■ Source texts of formatted documents

____

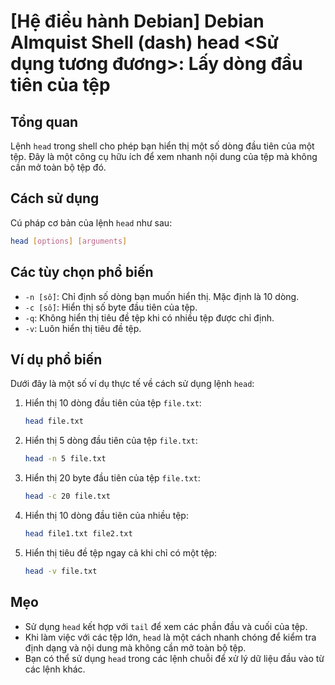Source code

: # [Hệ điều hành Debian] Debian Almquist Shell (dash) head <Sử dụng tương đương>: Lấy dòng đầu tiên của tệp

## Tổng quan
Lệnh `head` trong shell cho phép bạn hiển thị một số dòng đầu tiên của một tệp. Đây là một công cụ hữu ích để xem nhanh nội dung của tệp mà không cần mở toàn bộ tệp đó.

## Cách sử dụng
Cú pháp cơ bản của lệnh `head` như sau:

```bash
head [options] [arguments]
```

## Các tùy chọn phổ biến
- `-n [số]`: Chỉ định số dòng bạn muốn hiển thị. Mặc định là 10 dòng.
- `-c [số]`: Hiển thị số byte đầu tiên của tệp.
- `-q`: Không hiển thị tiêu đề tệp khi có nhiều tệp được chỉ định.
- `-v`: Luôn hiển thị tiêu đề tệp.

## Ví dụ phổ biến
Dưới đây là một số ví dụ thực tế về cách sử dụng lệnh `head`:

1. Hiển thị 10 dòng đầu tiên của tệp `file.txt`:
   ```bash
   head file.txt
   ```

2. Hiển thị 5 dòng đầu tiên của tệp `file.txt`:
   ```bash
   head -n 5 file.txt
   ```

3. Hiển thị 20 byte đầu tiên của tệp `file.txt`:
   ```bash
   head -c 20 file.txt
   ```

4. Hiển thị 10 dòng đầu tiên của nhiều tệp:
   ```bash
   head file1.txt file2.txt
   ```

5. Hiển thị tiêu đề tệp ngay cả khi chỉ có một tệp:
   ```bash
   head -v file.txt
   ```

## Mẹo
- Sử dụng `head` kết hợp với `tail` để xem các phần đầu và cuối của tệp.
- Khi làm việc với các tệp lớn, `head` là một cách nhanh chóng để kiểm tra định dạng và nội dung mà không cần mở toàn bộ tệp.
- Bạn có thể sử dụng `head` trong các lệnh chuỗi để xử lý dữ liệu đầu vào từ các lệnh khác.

____

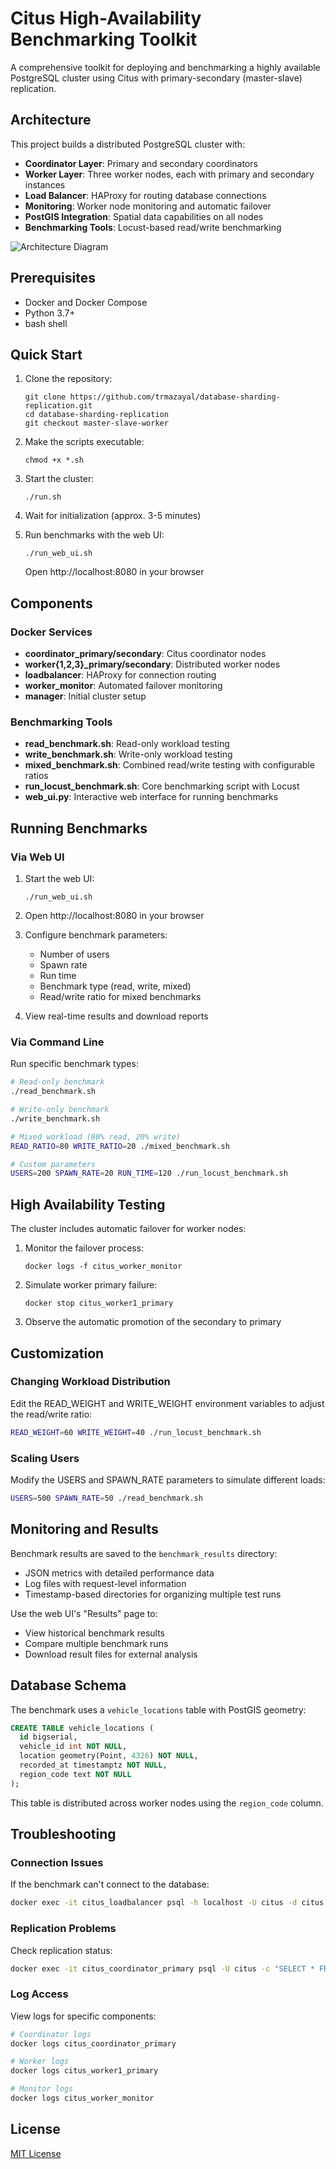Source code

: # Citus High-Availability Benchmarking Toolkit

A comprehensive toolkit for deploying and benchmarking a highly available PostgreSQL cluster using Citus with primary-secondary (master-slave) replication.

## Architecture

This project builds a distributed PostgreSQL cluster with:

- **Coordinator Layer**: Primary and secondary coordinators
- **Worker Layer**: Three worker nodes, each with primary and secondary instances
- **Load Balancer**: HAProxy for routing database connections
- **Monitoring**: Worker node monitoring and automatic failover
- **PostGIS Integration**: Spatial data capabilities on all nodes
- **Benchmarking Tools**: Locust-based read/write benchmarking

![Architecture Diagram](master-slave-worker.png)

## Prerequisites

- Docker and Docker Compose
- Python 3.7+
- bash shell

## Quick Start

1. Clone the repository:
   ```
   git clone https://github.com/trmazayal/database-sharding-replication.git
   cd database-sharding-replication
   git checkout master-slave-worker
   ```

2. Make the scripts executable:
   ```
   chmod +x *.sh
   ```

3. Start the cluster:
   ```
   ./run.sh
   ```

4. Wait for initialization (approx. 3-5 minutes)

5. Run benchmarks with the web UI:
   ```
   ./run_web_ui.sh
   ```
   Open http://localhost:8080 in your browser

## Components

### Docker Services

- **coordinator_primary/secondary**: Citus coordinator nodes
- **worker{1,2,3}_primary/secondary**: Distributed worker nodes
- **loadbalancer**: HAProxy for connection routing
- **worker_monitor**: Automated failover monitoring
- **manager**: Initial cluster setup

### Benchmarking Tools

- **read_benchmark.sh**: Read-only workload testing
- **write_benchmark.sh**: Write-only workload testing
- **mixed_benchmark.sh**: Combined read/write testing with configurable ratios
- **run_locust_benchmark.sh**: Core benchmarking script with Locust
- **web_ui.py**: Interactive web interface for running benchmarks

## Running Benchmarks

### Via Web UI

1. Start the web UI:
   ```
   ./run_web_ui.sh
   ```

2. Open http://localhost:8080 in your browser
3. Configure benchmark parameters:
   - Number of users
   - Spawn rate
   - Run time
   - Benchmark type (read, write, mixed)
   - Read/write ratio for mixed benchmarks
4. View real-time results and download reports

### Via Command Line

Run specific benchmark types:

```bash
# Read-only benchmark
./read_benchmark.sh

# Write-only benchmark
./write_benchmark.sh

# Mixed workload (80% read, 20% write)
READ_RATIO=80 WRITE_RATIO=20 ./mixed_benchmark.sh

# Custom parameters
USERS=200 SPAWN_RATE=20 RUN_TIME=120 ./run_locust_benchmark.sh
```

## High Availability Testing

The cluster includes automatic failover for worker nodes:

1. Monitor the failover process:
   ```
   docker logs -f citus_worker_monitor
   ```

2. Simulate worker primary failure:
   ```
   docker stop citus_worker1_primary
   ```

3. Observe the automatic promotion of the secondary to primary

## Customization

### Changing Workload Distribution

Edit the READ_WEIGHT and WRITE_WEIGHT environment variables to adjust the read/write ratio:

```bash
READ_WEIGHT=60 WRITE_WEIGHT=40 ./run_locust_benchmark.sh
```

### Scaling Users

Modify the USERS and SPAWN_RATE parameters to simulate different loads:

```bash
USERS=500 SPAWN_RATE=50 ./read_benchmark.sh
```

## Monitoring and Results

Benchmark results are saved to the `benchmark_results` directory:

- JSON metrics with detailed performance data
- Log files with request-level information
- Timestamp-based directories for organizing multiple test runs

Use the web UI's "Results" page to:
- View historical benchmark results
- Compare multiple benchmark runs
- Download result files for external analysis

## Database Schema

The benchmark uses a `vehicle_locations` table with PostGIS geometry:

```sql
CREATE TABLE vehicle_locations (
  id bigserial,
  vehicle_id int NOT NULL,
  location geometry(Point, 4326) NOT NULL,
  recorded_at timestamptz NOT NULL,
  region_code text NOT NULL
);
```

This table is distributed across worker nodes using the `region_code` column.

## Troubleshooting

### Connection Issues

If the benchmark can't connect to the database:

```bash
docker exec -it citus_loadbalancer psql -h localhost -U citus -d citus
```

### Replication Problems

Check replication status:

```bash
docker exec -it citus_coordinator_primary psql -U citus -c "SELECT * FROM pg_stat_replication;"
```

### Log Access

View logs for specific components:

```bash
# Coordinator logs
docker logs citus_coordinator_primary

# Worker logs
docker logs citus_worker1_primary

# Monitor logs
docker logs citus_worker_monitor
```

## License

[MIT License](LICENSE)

____

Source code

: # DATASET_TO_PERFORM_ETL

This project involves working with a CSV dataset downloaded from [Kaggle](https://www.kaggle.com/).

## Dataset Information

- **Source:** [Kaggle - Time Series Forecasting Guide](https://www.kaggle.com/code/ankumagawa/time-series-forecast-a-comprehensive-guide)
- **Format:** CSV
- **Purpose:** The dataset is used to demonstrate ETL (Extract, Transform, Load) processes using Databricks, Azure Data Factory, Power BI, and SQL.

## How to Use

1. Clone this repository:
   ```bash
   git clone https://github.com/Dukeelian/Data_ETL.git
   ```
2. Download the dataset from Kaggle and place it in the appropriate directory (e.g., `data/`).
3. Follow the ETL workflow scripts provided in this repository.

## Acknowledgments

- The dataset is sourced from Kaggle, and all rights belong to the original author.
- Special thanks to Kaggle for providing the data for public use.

____

■ Task objective
Look through the data above and return exactly the lines from the one that contains "This table is" to the one that contains "### Log Access", inclusive, with nothing else.

■ Task output
This table is distributed across worker nodes using the `region_code` column.

## Troubleshooting

### Connection Issues

If the benchmark can't connect to the database:

```bash
docker exec -it citus_loadbalancer psql -h localhost -U citus -d citus
```

### Replication Problems

Check replication status:

```bash
docker exec -it citus_coordinator_primary psql -U citus -c "SELECT * FROM pg_stat_replication;"
```

### Log Access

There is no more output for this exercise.